Education for the Dutch consequently was, while being an instrument through which religion could be propagated, a means of elevating literacy. It’s inaccurate to suggest that they were moved by humanitarianism; they were simply more practical and less zealous than their predecessors. Because of this, even in the realm of language they could not equal the success of the Portuguese, the de facto lingua franca of the elite; so pervasive was Portuguese, in fact, that in 1835, one year before it was converted to a public school, the Hill Street Academy was established for the purpose of teaching English to children of prominent families, who spoke Portuguese Creole.   


The British reception of Dutch educational policies, as has been pointed out before, was mixed and ambivalent. Frederick North professed an interest in resuscitating the schools that had, after the Company took over, fallen into disarray. But he was in the minority, as subsequent events would show: “Nothing better could be expected from a commercial company” (Ruberu: 1969). Not until the Charter Act of 1813, which bore the definite stamp of the Evangelicals and Utilitarians, did the British in India consider it a responsibility on their part to look into the education of natives. Even that was a half-hearted attempt, which reflected calls for a coherent education policy. 

 
In Sri Lanka, such a call was not made. One reason was that the country did not contain the sort of exotic culture which could interest the Orientalists. But then, at a time when the Orientalists were dominating the education discourse in India, in Sri Lanka the Evangelical movement had fully taken over that discourse; Evangelism in Ceylon in one sense predates Evangelism in India. Moreover, no less a person than North considered Education and Conversion as interrelated priorities; his interest in maintaining the Dutch system was less motivated by humanitarian sympathies than by a need to promote a Western education in a Christian environment. Commerce having taken over the needs of proselytisation, this was not a popular view to hold, and with the dual control regime, the powers of the Governor were not on par with those of his Dutch predecessor for him to enforce his vision.   
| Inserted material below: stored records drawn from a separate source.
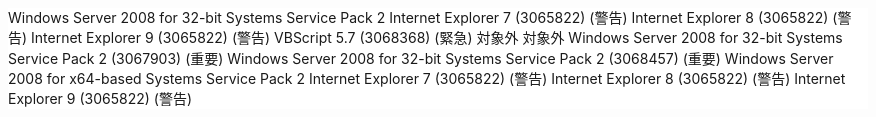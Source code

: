 </td>
</tr>
<tr>
<td style="border:1px solid black;">
Windows Server 2008 for 32-bit Systems Service Pack 2

</td>
<td style="border:1px solid black;">
Internet Explorer 7  
(3065822)  
(警告)  
Internet Explorer 8  
(3065822)  
(警告)  
Internet Explorer 9  
(3065822)  
(警告)

</td>
<td style="border:1px solid black;">
VBScript 5.7  
(3068368)  
(緊急)

</td>
<td style="border:1px solid black;">
対象外

</td>
<td style="border:1px solid black;">
対象外

</td>
<td style="border:1px solid black;">
Windows Server 2008 for 32-bit Systems Service Pack 2  
(3067903)  
(重要)

</td>
<td style="border:1px solid black;">
Windows Server 2008 for 32-bit Systems Service Pack 2  
(3068457)  
(重要)

</td>
</tr>
<tr>
<td style="border:1px solid black;">
Windows Server 2008 for x64-based Systems Service Pack 2

</td>
<td style="border:1px solid black;">
Internet Explorer 7  
(3065822)  
(警告)  
Internet Explorer 8  
(3065822)  
(警告)  
Internet Explorer 9  
(3065822)  
(警告)
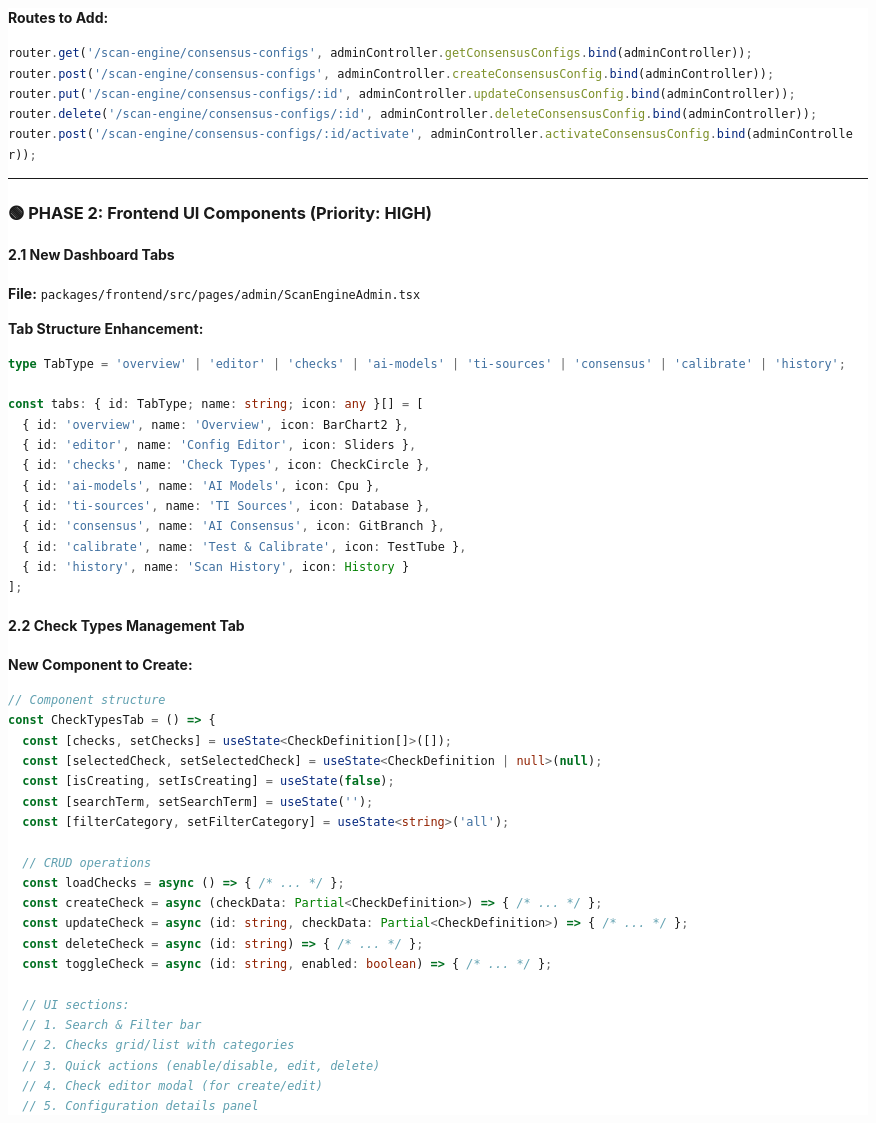 **Routes to Add:**

```typescript
router.get('/scan-engine/consensus-configs', adminController.getConsensusConfigs.bind(adminController));
router.post('/scan-engine/consensus-configs', adminController.createConsensusConfig.bind(adminController));
router.put('/scan-engine/consensus-configs/:id', adminController.updateConsensusConfig.bind(adminController));
router.delete('/scan-engine/consensus-configs/:id', adminController.deleteConsensusConfig.bind(adminController));
router.post('/scan-engine/consensus-configs/:id/activate', adminController.activateConsensusConfig.bind(adminController));
```

---

### 🟢 PHASE 2: Frontend UI Components (Priority: HIGH)

#### 2.1 New Dashboard Tabs

**File:** `packages/frontend/src/pages/admin/ScanEngineAdmin.tsx`

**Tab Structure Enhancement:**

```typescript
type TabType = 'overview' | 'editor' | 'checks' | 'ai-models' | 'ti-sources' | 'consensus' | 'calibrate' | 'history';

const tabs: { id: TabType; name: string; icon: any }[] = [
  { id: 'overview', name: 'Overview', icon: BarChart2 },
  { id: 'editor', name: 'Config Editor', icon: Sliders },
  { id: 'checks', name: 'Check Types', icon: CheckCircle },
  { id: 'ai-models', name: 'AI Models', icon: Cpu },
  { id: 'ti-sources', name: 'TI Sources', icon: Database },
  { id: 'consensus', name: 'AI Consensus', icon: GitBranch },
  { id: 'calibrate', name: 'Test & Calibrate', icon: TestTube },
  { id: 'history', name: 'Scan History', icon: History }
];
```

#### 2.2 Check Types Management Tab

**New Component to Create:**

```typescript
// Component structure
const CheckTypesTab = () => {
  const [checks, setChecks] = useState<CheckDefinition[]>([]);
  const [selectedCheck, setSelectedCheck] = useState<CheckDefinition | null>(null);
  const [isCreating, setIsCreating] = useState(false);
  const [searchTerm, setSearchTerm] = useState('');
  const [filterCategory, setFilterCategory] = useState<string>('all');

  // CRUD operations
  const loadChecks = async () => { /* ... */ };
  const createCheck = async (checkData: Partial<CheckDefinition>) => { /* ... */ };
  const updateCheck = async (id: string, checkData: Partial<CheckDefinition>) => { /* ... */ };
  const deleteCheck = async (id: string) => { /* ... */ };
  const toggleCheck = async (id: string, enabled: boolean) => { /* ... */ };

  // UI sections:
  // 1. Search & Filter bar
  // 2. Checks grid/list with categories
  // 3. Quick actions (enable/disable, edit, delete)
  // 4. Check editor modal (for create/edit)
  // 5. Configuration details panel
```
Nevertheless, North tried to revive the Dutch system. The biggest problem he faced there was a lack of English clergymen, who alone had the will to re-establish Parish schools. North found a friend and formidable figure in Rev. James Cordiner, who was invited in 1799 to be the Chaplain-in-Charge of the Colombo Garrison. What Cordiner did, I will expound in a later essay. All that needs to be said of him at this point is that his arrival can be considered the starting point of attempts to resuscitate education in the country. These were not moved by sympathy for the natives, yet in this, they were far ahead, and more enlightened, than the vast majority of those in the Company who were not in favour of educating the people.